Saturday, August 14, 2010

the Irresistable revolution (or some such title)

My son has been reading Shayne Claiborne and bouncing ideas off of me and his own facebook cronies. What I find interesting is that the challenge of Claiborne and many of his ilk are not directed toward the biblical text, but toward how individuals have appropriated the biblical text in their lives and proclaim their practice as the "christian" way.

For the historically minded (that includes recent and Old Testament history), one is not surprised at the critique Claiborne provides. The fault is not his. Throughout ancient and recent history voices (should I call them prophetic?) have uttered the same challenge to their generation's appropriation of the biblical text (even before it was 'biblical').

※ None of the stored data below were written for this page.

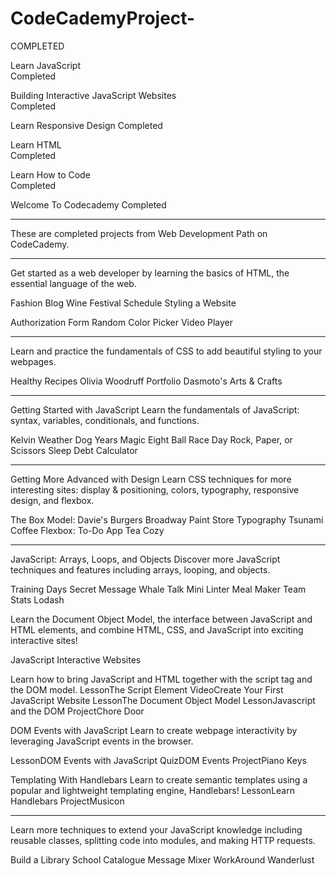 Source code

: # CodeCademyProject-

 COMPLETED

Learn JavaScript       
   Completed     
   
Building Interactive JavaScript Websites      
   Completed     

Learn Responsive Design
 Completed                                            


Learn HTML               
 Completed  
 
Learn How to Code                          
 Completed    
 
Welcome To Codecademy
Completed                                                



_________________________________________________________________________		

These are completed projects from Web Development Path on CodeCademy.

--------------------------------------------------------------------------

Get started as a web developer by learning the basics of HTML, the essential language of the web.

Fashion Blog
Wine Festival Schedule
Styling a Website

Authorization Form
Random Color Picker
Video Player

________________________________________________________________________
Learn and practice the fundamentals of CSS to add beautiful styling to your webpages.

Healthy Recipes
Olivia Woodruff Portfolio
Dasmoto's Arts & Crafts

_________________________________________________________________________
Getting Started with JavaScript
Learn the fundamentals of JavaScript: syntax, variables, conditionals, and functions.

Kelvin Weather
Dog Years
Magic Eight Ball
Race Day
Rock, Paper, or Scissors
Sleep Debt Calculator

_________________________________________________________________________
Getting More Advanced with Design
Learn CSS techniques for more interesting sites: display & positioning, colors, typography, responsive design, and flexbox.

The Box Model: Davie's Burgers
Broadway
Paint Store
Typography
Tsunami Coffee
Flexbox: To-Do App
Tea Cozy

_________________________________________________________________________

JavaScript: Arrays, Loops, and Objects
Discover more JavaScript techniques and features including arrays, looping, and objects.

Training Days
Secret Message
Whale Talk
Mini Linter
Meal Maker
Team Stats
Lodash





Learn the Document Object Model, the interface between JavaScript and HTML elements, and combine HTML, CSS, and JavaScript into exciting interactive sites!
 
JavaScript Interactive Websites

Learn how to bring JavaScript and HTML together with the script tag and the DOM model.
LessonThe Script Element
VideoCreate Your First JavaScript Website
LessonThe Document Object Model
LessonJavascript and the DOM
ProjectChore Door
 
 
 
DOM Events with JavaScript
Learn to create webpage interactivity by leveraging JavaScript events in the browser.
 
LessonDOM Events with JavaScript
QuizDOM Events
ProjectPiano Keys
 
 
Templating With Handlebars
Learn to create semantic templates using a popular and lightweight templating engine, Handlebars!
LessonLearn Handlebars
ProjectMusicon
___________________________________________________________________________
Learn more techniques to extend your JavaScript knowledge including reusable classes, splitting code into modules, and making HTTP requests.

Build a Library
School Catalogue
Message Mixer
WorkAround
Wanderlust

But what Claiborne (at least from my son's account of him to me) and others fail to deal with is that the issue is not the biblical text, or even the salvation stance of those they criticize. The critical issue is an exploration of the interpretation of the biblical text. Until we begin to examine how we (I, you, others who do so) interpret the text and have a transparent conversation, there will be little change.

Unfortunately, the ones criticized by Claiborne don't pause to think about the how or why of interpretation. They are not challenged by the leaders of their congregations to think, but rather to act; as if acting correctly makes one correct.

Start considering that we are part of a long history of humanity who has attempted to interpret the message of God and that we are far more prone to get it wrong than to get it right. Then we might assume we have something to learn rather than act as if we have it all together.